Politics vs. science II: Meat, sex and drugs

This is a GoogleMaps picture of a farm near Goldsboro in North Carolina (map). The two salami-colored ponds on either side are lagoons, but not the kind where you want to swim. They’re open basins full of feces. To get a feel for the size, try comparing them with the cars in the dirt lot. As the Google Map will demonstrate, there are several more of these lagoons situated nearby. (You can imagine the breeze downwind of these facilities must have a rather bracing quality to it, especially on warm summer afternoons.)

Livestock agriculture in the US produces manure on a truly titanic scale — some ~133 million tons’ dry weight per year, ~13 times more than the sanitary waste produced by the human population [1]. Sometimes this manure enters the environment directly. Poorly constructed lagoons sometimes leak manure, for example, or overflow during rainstorms. Manure is also spread on many crop fields as fertilizer; from there, some of it enters lakes and streams in runoff. Since animals like pigs routinely receive low doses of antibiotics as part of their feed, manure often contains both antibiotic-resistant bacteria and low concentrations of antibiotics.
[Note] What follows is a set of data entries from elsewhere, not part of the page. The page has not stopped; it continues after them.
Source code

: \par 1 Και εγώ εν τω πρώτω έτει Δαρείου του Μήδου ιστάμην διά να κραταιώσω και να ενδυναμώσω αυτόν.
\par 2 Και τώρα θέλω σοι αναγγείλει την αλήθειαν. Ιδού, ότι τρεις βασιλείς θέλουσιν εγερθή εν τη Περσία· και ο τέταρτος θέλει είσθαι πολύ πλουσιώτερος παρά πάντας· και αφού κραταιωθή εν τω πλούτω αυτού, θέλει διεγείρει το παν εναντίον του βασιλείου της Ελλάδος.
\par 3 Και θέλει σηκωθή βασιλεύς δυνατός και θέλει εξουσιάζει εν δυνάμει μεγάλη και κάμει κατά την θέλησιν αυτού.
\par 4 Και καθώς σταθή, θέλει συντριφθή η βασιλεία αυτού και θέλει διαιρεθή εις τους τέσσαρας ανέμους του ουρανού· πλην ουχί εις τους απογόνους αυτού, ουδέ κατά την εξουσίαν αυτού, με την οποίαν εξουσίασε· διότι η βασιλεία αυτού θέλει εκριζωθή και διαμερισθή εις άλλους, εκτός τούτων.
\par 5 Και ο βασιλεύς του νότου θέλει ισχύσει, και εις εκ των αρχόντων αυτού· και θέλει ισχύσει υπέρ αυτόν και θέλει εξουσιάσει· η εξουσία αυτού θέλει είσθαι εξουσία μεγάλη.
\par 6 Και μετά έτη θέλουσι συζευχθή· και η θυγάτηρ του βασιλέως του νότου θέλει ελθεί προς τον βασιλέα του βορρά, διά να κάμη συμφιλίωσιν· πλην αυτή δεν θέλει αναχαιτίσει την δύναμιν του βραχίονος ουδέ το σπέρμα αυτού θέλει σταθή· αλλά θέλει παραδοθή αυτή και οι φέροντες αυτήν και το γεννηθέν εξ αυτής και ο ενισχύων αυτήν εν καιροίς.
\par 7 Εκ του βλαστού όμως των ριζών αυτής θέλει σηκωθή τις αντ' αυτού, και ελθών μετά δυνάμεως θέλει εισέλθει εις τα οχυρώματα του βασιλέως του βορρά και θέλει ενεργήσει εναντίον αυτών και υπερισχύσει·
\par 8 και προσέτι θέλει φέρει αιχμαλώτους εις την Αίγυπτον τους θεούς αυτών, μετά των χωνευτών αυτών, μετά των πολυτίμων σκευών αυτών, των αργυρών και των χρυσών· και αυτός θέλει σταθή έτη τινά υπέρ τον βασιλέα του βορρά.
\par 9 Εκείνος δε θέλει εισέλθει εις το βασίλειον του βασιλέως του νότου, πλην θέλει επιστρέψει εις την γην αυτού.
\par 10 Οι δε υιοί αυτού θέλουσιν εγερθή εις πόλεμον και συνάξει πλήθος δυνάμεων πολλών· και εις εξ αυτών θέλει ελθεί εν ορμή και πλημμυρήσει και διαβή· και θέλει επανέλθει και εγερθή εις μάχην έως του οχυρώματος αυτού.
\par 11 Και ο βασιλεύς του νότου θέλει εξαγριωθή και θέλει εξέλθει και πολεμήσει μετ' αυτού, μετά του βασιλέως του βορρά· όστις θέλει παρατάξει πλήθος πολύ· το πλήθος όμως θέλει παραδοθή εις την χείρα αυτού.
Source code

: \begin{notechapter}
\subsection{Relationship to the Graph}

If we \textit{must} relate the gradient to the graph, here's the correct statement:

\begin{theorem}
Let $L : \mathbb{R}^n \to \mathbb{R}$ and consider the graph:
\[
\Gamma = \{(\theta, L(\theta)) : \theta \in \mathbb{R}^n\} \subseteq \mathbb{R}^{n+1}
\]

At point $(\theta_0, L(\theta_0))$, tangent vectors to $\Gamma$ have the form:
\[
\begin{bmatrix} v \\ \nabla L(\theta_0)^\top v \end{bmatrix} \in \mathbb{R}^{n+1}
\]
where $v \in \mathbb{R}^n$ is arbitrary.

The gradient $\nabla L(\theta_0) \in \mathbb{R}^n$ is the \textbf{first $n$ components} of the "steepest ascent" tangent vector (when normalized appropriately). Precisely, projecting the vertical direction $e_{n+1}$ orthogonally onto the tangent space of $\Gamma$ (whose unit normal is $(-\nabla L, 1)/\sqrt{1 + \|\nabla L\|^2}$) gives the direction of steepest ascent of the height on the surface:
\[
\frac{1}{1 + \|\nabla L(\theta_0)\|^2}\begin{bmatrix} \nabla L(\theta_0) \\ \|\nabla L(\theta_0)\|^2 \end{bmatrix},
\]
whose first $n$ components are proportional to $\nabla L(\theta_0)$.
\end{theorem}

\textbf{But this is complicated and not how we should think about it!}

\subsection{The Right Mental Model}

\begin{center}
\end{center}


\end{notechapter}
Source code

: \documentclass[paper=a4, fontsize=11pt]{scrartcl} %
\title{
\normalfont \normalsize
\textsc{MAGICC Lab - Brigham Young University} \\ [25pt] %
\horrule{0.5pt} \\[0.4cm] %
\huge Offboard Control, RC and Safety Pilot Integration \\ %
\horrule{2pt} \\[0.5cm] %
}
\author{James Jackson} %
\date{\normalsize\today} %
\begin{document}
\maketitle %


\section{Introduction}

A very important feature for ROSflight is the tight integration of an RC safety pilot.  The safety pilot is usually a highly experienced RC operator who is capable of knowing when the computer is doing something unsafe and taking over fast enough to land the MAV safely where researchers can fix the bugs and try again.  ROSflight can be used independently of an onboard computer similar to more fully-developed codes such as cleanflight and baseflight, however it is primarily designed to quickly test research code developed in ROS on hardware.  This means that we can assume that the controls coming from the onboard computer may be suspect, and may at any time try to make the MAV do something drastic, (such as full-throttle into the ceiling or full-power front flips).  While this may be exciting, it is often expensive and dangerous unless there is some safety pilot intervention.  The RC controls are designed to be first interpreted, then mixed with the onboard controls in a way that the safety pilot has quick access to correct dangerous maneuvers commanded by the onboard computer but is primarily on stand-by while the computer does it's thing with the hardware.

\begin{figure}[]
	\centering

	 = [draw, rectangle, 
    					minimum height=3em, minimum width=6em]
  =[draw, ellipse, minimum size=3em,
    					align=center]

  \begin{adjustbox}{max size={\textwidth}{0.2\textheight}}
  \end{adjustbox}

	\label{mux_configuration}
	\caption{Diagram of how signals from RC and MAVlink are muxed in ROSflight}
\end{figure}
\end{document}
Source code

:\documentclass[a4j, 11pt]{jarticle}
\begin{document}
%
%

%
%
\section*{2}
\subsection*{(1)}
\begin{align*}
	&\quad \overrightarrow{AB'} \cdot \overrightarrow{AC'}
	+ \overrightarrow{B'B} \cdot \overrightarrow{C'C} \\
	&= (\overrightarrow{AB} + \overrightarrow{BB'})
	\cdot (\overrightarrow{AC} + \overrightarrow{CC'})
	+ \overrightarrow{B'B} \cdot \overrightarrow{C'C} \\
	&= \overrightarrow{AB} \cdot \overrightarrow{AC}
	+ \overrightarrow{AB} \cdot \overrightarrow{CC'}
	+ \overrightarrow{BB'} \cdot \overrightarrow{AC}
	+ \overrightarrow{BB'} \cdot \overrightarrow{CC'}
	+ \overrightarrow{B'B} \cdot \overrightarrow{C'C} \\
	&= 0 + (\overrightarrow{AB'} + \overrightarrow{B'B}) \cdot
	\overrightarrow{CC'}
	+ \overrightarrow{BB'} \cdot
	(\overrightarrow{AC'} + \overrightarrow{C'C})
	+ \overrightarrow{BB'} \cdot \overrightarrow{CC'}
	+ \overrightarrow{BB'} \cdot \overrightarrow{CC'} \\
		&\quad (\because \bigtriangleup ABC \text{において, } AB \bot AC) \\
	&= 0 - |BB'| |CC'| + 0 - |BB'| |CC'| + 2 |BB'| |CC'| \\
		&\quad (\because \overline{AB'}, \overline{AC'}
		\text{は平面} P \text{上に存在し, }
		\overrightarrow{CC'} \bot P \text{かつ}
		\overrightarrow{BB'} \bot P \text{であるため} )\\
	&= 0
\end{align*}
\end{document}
A number of studies have looked at concentrations of antibiotics in soil on farmland fertilized with manure; the results vary, depending on how you extract the antibiotic from the soil samples. How quickly the antibiotics break down in the environment also depends on the drug. Generally the antibiotic concentrations in soil samples are very low, although the manure often contains antibiotic-resistant bacteria into the bargain. The vast majority of these bacteria, of course, are poorly adapted to life in the soil and perish without heirs in their new environment.

What consequences (if any) does all this have for us? It’s difficult to say, partly because soil is teeming with bacteria anyway, and soil bacteria are a bountiful reservoir of antibiotic resistance genes in any case. The truth is we don’t really know. But it illustrates an interesting point: no farm animal is an island. Antibiotics and antibiotic-resistant bacteria from farm animals are introduced into soil and water all the time. Nor is this all, for antibiotic-resistant bacteria from the gut of a pig or a cow can work their way into the human population by a much more direct route: through contact with farm workers and through the meat consumers eat.

Microbial Porn

First, I have a sexy picture I’d like to share with you. It’s a little shocking, so don’t say I didn’t warn you:

All right, so maybe it’s not as sexy as all that. But it’s definitely rather interesting. This picture is a false-color electron micrograph of two bacteria linked by something resembling a slender thread. These microbes have been caught red-handed having bacterial sex.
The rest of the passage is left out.